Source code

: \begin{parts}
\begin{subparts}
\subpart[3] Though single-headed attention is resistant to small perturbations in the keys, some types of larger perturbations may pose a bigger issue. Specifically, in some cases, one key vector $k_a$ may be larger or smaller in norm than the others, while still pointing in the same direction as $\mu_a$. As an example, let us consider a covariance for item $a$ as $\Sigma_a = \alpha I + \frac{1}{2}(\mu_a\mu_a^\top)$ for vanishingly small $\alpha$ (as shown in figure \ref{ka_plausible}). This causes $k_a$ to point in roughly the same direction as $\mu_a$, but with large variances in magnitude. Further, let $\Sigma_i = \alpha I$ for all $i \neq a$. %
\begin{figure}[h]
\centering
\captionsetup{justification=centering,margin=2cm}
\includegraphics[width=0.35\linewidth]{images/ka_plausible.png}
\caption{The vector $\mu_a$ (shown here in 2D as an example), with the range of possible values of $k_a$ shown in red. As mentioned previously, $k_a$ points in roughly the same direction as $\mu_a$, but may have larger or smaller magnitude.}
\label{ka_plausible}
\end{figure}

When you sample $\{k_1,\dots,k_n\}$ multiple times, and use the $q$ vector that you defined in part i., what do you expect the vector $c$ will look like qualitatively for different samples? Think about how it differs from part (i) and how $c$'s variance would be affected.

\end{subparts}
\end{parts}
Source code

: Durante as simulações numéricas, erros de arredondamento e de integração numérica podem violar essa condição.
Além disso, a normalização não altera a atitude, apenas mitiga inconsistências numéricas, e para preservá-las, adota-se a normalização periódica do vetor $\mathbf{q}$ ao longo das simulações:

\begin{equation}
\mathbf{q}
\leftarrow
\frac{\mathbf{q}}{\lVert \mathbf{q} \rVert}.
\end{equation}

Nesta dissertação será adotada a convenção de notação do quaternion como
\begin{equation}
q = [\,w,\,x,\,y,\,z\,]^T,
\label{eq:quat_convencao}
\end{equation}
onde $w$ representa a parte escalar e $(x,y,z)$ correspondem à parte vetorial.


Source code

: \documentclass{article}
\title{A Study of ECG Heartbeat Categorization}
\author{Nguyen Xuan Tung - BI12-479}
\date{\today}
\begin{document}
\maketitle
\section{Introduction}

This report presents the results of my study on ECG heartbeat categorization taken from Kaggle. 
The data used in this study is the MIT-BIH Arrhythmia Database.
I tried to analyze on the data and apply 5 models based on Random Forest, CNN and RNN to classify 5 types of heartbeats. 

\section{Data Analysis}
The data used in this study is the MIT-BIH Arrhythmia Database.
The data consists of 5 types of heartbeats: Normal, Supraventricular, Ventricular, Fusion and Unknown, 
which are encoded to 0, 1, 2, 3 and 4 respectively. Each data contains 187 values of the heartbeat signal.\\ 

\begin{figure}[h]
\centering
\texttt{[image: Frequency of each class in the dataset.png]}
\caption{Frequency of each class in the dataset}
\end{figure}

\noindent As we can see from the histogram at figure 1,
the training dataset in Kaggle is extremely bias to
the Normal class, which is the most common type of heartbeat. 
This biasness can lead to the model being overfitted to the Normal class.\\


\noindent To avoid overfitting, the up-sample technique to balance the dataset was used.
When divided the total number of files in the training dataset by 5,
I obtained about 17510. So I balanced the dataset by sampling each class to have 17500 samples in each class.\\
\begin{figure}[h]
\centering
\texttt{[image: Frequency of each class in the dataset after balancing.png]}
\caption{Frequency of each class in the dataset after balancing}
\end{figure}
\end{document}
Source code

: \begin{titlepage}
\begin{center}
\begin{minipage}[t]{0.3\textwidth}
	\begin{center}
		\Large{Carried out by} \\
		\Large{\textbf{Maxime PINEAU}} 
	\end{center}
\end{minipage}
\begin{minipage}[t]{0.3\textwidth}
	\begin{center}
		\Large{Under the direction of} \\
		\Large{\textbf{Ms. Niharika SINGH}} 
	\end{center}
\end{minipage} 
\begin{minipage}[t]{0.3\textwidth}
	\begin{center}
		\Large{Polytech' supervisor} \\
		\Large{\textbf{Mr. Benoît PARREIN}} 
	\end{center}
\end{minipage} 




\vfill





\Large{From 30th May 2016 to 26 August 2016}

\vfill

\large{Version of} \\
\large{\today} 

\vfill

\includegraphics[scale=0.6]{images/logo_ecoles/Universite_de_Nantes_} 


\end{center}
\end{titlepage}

==

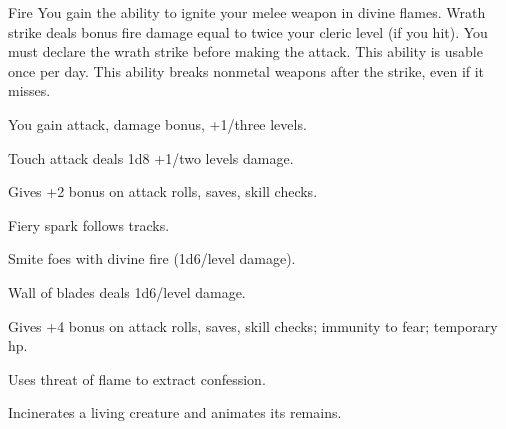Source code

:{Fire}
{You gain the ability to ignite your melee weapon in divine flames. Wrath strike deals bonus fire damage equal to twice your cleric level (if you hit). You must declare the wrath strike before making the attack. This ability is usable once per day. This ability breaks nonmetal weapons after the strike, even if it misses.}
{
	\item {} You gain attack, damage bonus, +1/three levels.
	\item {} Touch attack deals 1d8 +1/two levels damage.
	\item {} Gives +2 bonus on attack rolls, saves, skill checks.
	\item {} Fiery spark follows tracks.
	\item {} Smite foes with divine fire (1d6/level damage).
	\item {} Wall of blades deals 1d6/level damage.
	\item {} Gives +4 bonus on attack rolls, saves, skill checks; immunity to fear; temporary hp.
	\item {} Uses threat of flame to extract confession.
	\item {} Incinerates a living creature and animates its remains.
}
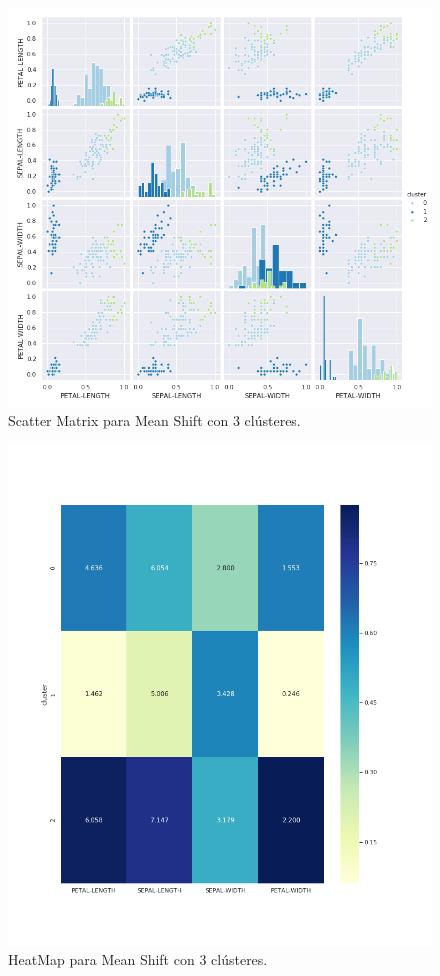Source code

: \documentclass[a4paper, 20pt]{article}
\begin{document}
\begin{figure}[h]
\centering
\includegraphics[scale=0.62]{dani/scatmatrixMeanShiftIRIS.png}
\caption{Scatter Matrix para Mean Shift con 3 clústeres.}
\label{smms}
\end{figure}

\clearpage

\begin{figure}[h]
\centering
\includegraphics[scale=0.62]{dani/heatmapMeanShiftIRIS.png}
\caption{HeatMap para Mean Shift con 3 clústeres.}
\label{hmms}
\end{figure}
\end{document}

...

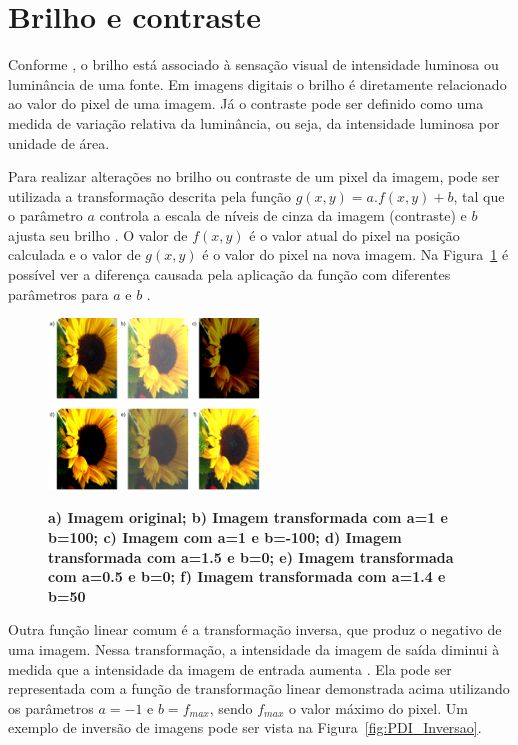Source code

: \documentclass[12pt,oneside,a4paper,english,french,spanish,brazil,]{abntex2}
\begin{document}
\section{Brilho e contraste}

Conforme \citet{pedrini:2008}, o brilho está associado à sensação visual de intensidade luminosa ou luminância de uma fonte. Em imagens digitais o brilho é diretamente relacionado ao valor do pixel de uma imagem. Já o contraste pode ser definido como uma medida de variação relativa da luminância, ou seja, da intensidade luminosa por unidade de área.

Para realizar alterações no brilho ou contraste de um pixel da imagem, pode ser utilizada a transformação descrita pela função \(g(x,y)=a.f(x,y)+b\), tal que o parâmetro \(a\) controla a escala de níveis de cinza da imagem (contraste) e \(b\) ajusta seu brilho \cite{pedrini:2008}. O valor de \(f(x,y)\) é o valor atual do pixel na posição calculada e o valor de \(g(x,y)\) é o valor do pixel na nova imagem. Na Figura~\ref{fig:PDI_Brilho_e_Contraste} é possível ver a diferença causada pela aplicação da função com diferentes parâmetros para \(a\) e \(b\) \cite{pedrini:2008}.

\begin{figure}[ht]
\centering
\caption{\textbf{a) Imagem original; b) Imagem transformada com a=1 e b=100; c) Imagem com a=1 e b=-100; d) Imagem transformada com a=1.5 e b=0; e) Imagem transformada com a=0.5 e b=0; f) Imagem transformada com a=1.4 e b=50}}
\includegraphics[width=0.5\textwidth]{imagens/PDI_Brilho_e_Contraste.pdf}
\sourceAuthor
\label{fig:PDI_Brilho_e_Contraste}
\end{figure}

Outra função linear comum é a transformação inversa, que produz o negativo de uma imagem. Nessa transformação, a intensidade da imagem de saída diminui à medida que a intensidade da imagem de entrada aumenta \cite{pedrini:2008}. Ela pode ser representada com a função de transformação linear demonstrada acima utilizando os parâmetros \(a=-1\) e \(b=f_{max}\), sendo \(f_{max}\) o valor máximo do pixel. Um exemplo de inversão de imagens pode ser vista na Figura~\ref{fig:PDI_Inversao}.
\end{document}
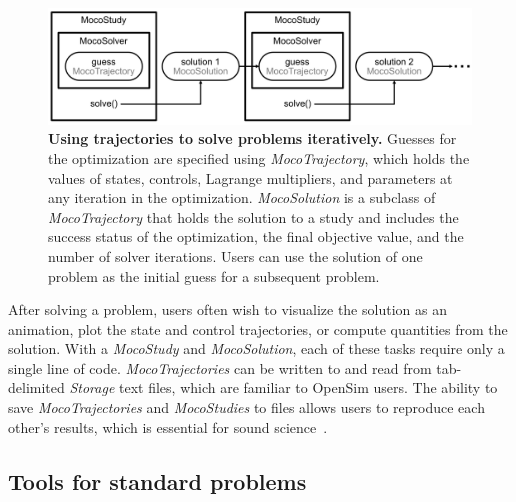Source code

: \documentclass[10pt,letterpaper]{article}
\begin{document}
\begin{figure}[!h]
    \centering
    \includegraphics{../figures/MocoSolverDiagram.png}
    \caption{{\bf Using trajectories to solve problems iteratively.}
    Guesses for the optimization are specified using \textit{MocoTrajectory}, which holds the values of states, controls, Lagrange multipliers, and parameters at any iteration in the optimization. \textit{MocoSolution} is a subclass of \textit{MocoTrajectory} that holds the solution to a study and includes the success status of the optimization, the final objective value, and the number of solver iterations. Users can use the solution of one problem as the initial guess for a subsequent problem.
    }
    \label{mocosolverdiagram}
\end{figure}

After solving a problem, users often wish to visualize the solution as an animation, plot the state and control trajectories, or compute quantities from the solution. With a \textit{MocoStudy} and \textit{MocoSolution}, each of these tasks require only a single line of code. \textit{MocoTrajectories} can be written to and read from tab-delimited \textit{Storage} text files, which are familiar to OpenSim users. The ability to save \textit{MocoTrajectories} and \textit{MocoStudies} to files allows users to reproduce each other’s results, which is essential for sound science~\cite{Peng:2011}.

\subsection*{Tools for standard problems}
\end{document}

■ WHAT YOU NEED TO DO ■
Across all the records, find the lines containing the word "mathbf" and reproduce each one.

■ THE ANSWER ■
Além disso, a normalização não altera a atitude, apenas mitiga inconsistências numéricas, e para preservá-las, adota-se a normalização periódica do vetor $\mathbf{q}$ ao longo das simulações:
\mathbf{q}
\frac{\mathbf{q}}{\lVert \mathbf{q} \rVert}.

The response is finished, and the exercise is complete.